While the SEC made clear that it did not consider conventional tax compliance and planning to be a threat to auditor independence, it distinguished such traditional services from the marketing of novel, tax-driven, financial products, which the SEC noted raise some serious issues. The SEC's release thus cautioned that audit committees should "scrutinize carefully" the retention of the auditor in a transaction initially recommended by the auditor. Moreover, the release referred to the recommendation of the Conference Board's Commission on Public Trust and Private Enterprise that, as a "best practice," auditors not provide advice on "novel and debatable" tax strategies and products.[11] Further, since the SEC's release, the AICPA has also suggested that "advice on tax strategies having no business purpose other than tax avoidance is an appropriate dividing line for activities that should be prohibited to auditing firms registered under the Sarbanes-Oxley Act."[12] Thus, there appears to be consensus that auditors ought not to be selling abusive tax shelters to public company audit clients.

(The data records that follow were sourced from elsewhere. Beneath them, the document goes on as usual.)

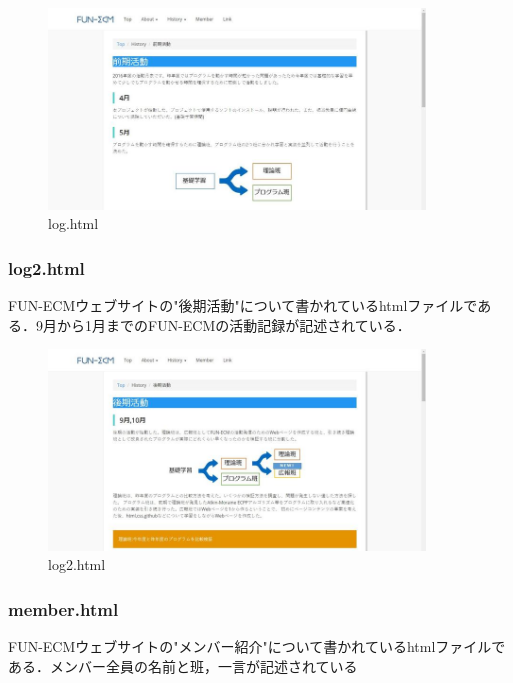 \documentclass[openany,11pt,papersize]{jsbook}
\begin{document}
\begin{figure}[H]
  \begin{center} %
    \includegraphics[clip, width=10.0cm]{./figure/log.png}
    \caption{log.html} %
    \label{log} %
  \end{center}
\end{figure}

\subsubsection{log2.html}
FUN-ECMウェブサイトの"後期活動"について書かれているhtmlファイルである．9月から1月までのFUN-ECMの活動記録が記述されている．

\begin{figure}[H]
  \begin{center} %
    \includegraphics[clip, width=10.0cm]{./figure/log2.png}
    \caption{log2.html} %
    \label{log2} %
  \end{center}
\end{figure}

\subsubsection{member.html}
FUN-ECMウェブサイトの"メンバー紹介"について書かれているhtmlファイルである．メンバー全員の名前と班，一言が記述されている
\end{document}
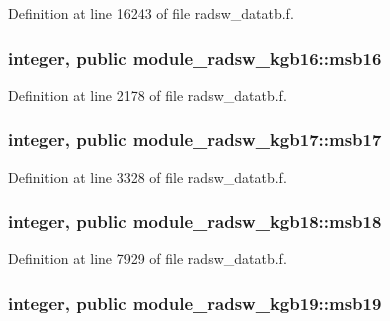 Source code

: Definition at line 16243 of file radsw\+\_\+datatb.\+f.

\subsubsection[{\texorpdfstring{msb16}{msb16}}]{\setlength{\rightskip}{0pt plus 5cm}integer, public module\+\_\+radsw\+\_\+kgb16\+::msb16}\hypertarget{group__module__radsw__main_ga2ce1ab36897fb1fc7d85cbf7fe539e59}{}\label{group__module__radsw__main_ga2ce1ab36897fb1fc7d85cbf7fe539e59}


Definition at line 2178 of file radsw\+\_\+datatb.\+f.

\subsubsection[{\texorpdfstring{msb17}{msb17}}]{\setlength{\rightskip}{0pt plus 5cm}integer, public module\+\_\+radsw\+\_\+kgb17\+::msb17}\hypertarget{group__module__radsw__main_gafbb056103147b8e5f4d5a8af40420ea0}{}\label{group__module__radsw__main_gafbb056103147b8e5f4d5a8af40420ea0}


Definition at line 3328 of file radsw\+\_\+datatb.\+f.

\subsubsection[{\texorpdfstring{msb18}{msb18}}]{\setlength{\rightskip}{0pt plus 5cm}integer, public module\+\_\+radsw\+\_\+kgb18\+::msb18}\hypertarget{group__module__radsw__main_gad2e52d9beb90328236a351926d1a3432}{}\label{group__module__radsw__main_gad2e52d9beb90328236a351926d1a3432}


Definition at line 7929 of file radsw\+\_\+datatb.\+f.

\subsubsection[{\texorpdfstring{msb19}{msb19}}]{\setlength{\rightskip}{0pt plus 5cm}integer, public module\+\_\+radsw\+\_\+kgb19\+::msb19}\hypertarget{group__module__radsw__main_ga42771fcf9dd17b5c9d0d03cb2bf1c923}{}\label{group__module__radsw__main_ga42771fcf9dd17b5c9d0d03cb2bf1c923}


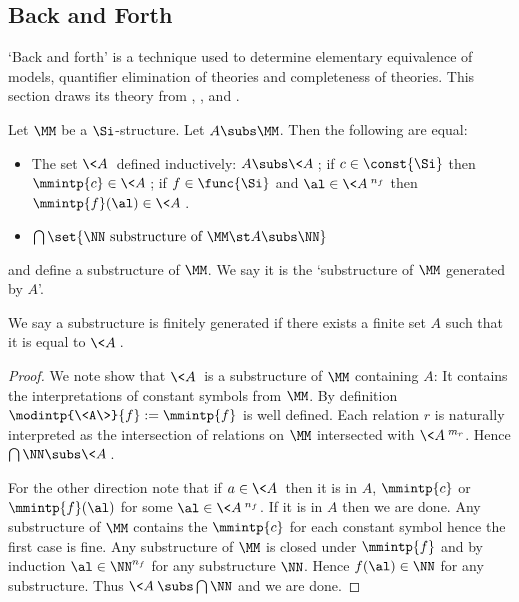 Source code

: \subsection{Back and Forth}

`Back and forth' is a technique used to determine 
elementary equivalence of models,
quantifier elimination of theories
and completeness of theories.
This section draws its theory from \cite{poizat}, \cite{openlogicproject},
and \cite{pillay}.

\begin{dfn}
    Let $\MM$ be a $\Si$-structure.
    Let $A \subs \MM$.
    Then the following are equal:
    \begin{itemize}
        \item The set $\<A\>$ defined inductively: $A\subs \<A\>$;
        if $c \in \const{\Si}$ then 
        $\mmintp{c} \in \<A\>$; if $f \in \func{\Si}$ and 
        $\al \in \<A\>^{n_f}$ then $\mmintp{f}(\al) \in \<A\>$.
        \item $\bigcap \set{\NN \text{ substructure of } \MM \st A \subs \NN}$
    \end{itemize}
    and define a substructure of $\MM$.
    We say it is the `substructure of $\MM$ generated by $A$'.
    
    We say a substructure is finitely generated if there exists a finite set 
    $A$ such that it is equal to $\<A\>$.
\end{dfn}
\begin{proof}
    We note show that $\<A\>$ is a substructure of $\MM$ containing $A$:
    It contains the interpretations of constant symbols from $\MM$.
    By definition $\modintp{\<A\>}{f} := \mmintp{f}$ is well defined.
    Each relation $r$ is naturally interpreted as the intersection of relations
    on $\MM$ intersected with $\<A\>^{m_r}$.
    Hence $\bigcap \NN \subs \<A\>$.

    For the other direction note that if $a \in \<A\>$ then it is in $A$,
    $\mmintp{c}$
    or $\mmintp{f}(\al)$ for some $\al \in \<A\>^{n_f}$.
    If it is in $A$ then we are done.
    Any substructure of $\MM$ contains the $\mmintp{c}$ for each constant symbol
    hence the first case is fine.
    Any substructure of $\MM$ is closed under $\mmintp{f}$ and by induction
    $\al \in \NN^{n_f}$ for any substructure $\NN$.
    Hence $f(\al) \in \NN$ for any substructure.
    Thus $\<A\> \subs \bigcap \NN$ and we are done.
\end{proof}

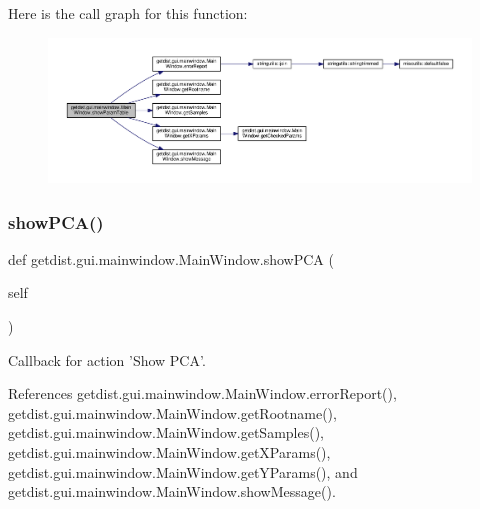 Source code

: Here is the call graph for this function\+:
\nopagebreak
\begin{figure}[H]
\begin{center}
\leavevmode
\includegraphics[width=350pt]{classgetdist_1_1gui_1_1mainwindow_1_1MainWindow_add82606cde0404943c1e1030451e586c_cgraph}
\end{center}
\end{figure}
\mbox{\label{classgetdist_1_1gui_1_1mainwindow_1_1MainWindow_a2ce9349444008527443bc8891a5b8a44}} 
\subsubsection{\texorpdfstring{show\+P\+C\+A()}{showPCA()}}
{\footnotesize\ttfamily def getdist.\+gui.\+mainwindow.\+Main\+Window.\+show\+P\+CA (\begin{DoxyParamCaption}\item[{}]{self }\end{DoxyParamCaption})}

\begin{DoxyVerb}Callback for action 'Show PCA'.
\end{DoxyVerb}
 

References getdist.\+gui.\+mainwindow.\+Main\+Window.\+error\+Report(), getdist.\+gui.\+mainwindow.\+Main\+Window.\+get\+Rootname(), getdist.\+gui.\+mainwindow.\+Main\+Window.\+get\+Samples(), getdist.\+gui.\+mainwindow.\+Main\+Window.\+get\+X\+Params(), getdist.\+gui.\+mainwindow.\+Main\+Window.\+get\+Y\+Params(), and getdist.\+gui.\+mainwindow.\+Main\+Window.\+show\+Message().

The PCAOB's Tools to Evaluate and Address the Use of Abusive Tax Shelters to Manipulate Financial Statement Earnings

The PCAOB has a variety of tools to help address problems caused by the use of tax strategies designed to inflate financial statement earnings. First, as part of the Board's inspections of registered firms' audits of public companies' financial statements, we will identify, and examine how firms audit, questionable, tax-oriented transactions. We will also look for auditors' involvement in structuring transactions that they sell to their audit clients. The Joint Committee on Taxation found that Enron's auditor, Arthur Andersen, had promoted and provided an opinion on two of the 12 structured transactions that the Joint Committee examined and challenged. Given Arthur Andersen's involvement in the transactions, the Joint Committee also questioned the firm's ability to audit the transactions with impartiality.

Because we are only beginning to build our inspections program, we cannot today assess the current extent of promotion and use of corporate tax shelters and products to public company audit clients. We will, however, scrutinize the accounting and financial statement presentation of transactions that we discover through our inspections program, including specifically through our reviews of selected audit engagements. In addition, by looking at auditor compensation, promotion, and retention issues, our inspections will identify a firm's policies and practices that create incentives for firm audit personnel to promote such transactions to their clients.

Therefore, while existing laws and regulations may not ban auditors from promoting and giving tax opinions on complex, structured transactions to their audit clients, both auditors and public companies should expect heightened scrutiny of such transactions. The prospect of that scrutiny may help to influence the relevant parties - corporate managements that are attracted to the transactions, audit committees that must approve auditors' work on the transactions, and auditors that must attest to the propriety of the accounting treatment of the transactions - not to engage in questionable transactions.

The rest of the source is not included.